Menus across the top provide swift access to detailed views of vulnerabilities identified by the cloud agents, scanners and sensors. It’s easy to drill down for more detail as a sidebar listing sorts them into areas such as severity, category, affected operating systems plus CVSS ratings and views can be fine-tuned further using complex search queries.
A valuable feature is the ability to assign tags to assets and organize them into groups showing their impact on business operations. These can be assigned during cloud agent creation or you can use dynamic rules and automatically assign tags based on queries such as IP address ranges or specific inventory details.
VMDR’s prioritization reports get you quickly to the active threats that matter and tags play an important part as they are used to identify critical systems at risk. The reports show what happens if a vulnerability is exploited so you can see their potential impact and choosing between detection date and vulnerability age will show the effectiveness of your remediation efforts.
Remediation and more
VMDR is a modular solution and all licensed components are neatly integrated into the same cloud portal. Patch management services are outstanding as you can select a vulnerability, see affected assets, view the required patches and create on-demand or scheduled deployment jobs.

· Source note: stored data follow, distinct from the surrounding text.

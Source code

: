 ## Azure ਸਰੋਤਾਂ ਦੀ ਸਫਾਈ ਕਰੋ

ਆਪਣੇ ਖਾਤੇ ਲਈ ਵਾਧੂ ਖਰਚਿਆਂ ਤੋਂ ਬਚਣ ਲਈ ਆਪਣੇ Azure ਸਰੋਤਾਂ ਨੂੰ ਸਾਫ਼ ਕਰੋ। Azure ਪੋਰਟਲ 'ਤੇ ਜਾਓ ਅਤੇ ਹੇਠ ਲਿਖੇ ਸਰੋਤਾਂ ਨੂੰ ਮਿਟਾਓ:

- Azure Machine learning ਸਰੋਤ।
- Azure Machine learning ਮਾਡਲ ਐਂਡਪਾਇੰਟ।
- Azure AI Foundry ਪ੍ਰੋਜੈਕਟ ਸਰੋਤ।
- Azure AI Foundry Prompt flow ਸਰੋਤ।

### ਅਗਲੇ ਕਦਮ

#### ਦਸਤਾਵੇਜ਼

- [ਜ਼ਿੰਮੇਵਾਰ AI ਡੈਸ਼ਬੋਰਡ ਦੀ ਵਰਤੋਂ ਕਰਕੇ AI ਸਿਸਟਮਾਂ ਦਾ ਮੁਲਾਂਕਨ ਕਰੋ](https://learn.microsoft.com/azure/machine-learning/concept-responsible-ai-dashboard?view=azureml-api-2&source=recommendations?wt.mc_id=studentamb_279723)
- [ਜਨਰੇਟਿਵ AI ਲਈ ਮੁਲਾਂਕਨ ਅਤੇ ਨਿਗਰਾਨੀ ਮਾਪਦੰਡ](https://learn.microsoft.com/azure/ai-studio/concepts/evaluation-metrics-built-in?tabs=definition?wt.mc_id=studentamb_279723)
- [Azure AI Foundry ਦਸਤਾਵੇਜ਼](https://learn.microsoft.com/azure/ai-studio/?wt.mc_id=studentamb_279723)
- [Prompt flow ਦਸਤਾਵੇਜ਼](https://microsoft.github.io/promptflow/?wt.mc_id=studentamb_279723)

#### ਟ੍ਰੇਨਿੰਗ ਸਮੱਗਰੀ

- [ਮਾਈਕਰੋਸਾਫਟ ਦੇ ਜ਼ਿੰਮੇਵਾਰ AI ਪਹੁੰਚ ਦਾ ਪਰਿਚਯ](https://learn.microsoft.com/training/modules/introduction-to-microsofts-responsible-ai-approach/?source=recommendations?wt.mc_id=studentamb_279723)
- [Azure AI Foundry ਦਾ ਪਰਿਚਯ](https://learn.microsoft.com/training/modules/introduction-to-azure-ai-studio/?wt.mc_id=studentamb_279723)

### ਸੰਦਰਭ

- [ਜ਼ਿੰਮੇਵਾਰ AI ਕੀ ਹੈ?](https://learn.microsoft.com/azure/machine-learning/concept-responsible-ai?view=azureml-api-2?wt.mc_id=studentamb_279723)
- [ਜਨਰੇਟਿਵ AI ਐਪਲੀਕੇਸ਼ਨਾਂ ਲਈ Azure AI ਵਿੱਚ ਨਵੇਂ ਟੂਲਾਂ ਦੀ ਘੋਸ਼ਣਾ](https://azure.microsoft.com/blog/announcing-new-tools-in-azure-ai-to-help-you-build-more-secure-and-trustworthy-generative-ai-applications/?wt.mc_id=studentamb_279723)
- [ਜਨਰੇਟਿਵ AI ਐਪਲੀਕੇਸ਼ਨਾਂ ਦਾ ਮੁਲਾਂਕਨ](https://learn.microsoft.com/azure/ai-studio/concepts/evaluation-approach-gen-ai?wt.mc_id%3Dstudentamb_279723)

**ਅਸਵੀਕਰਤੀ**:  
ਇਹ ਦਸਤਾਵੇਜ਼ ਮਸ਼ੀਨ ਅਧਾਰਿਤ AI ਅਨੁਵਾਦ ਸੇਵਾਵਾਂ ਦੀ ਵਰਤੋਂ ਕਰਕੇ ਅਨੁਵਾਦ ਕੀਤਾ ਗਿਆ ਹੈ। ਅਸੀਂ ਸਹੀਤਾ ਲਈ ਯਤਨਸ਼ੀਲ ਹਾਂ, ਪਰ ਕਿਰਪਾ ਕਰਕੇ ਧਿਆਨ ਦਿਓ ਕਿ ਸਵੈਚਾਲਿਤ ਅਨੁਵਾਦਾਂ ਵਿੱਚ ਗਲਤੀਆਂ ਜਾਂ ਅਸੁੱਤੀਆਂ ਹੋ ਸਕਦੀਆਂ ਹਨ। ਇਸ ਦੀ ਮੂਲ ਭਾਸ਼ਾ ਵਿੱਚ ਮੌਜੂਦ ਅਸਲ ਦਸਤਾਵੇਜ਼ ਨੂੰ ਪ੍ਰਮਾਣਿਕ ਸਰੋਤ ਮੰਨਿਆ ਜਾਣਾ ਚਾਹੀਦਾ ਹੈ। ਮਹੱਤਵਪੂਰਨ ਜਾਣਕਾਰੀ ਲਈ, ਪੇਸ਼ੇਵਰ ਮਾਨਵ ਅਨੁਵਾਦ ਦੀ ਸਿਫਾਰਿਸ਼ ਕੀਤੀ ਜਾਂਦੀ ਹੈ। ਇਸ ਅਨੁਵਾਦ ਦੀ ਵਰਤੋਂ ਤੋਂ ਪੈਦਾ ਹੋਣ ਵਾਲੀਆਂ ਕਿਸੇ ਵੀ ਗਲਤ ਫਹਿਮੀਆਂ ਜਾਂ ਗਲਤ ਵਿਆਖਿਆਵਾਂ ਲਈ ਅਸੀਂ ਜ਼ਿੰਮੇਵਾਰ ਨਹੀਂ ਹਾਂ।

More importantly, patches can be deployed directly from a VMDR prioritization report which provides a view of affected assets, the prioritized vulnerabilities and available patches. Attack surface filters can be applied to show the most critical business threats and the report provides facilities to immediately run a patch job.
You can set up continuous monitoring of your network perimeter and hosts to identify events such as new vulnerabilities, open ports, software added or removed and expiring certificates. Ruleset creation uses a simple drag and drop operations and once again, tags come into play as they can be used to assign continuous monitoring profiles to asset groups.
The certificate view provides a central location for discovering and managing your SSL/TLS certificates while the container security add-on uses sensors to keep a close eye on your Docker environment. The Policy Compliance module streamlines risk management as you can use predefined and custom policies to ensure assets meet your business security standards and swiftly remediate those that don’t.
The EDR (endpoint detection and response) component extends your security umbrella even further as it actively monitors assets for suspicious activities and malware. Nothing extra needs to be deployed as it leverages the standard cloud agent with EDR activated in its profile.
The widget-based EDR dashboard provides a complete overview of your asset security posture and you can drill down to view threats by asset or detected malware. The hunting section offers an event search facility while for automated remedial actions, you can instruct the agent to kill a suspect process, quarantine a dubious file or delete it.
The sheer range of features offered by VMDR meant it took us a while to familiarize ourselves with the cloud portal to be able to confidently navigate it. That said, it’s clear from the outset that VMDR is a very powerful vulnerability assessment and management platform that meets the security challenges presented by hybrid network environments.
Its modular design allows organisations to choose only the features they need and still manage them all from a single centralised console. Furthermore, with many companies now forced to adopt new working practises, VMDR is perfectly placed to extend its protection services to home and remote workers.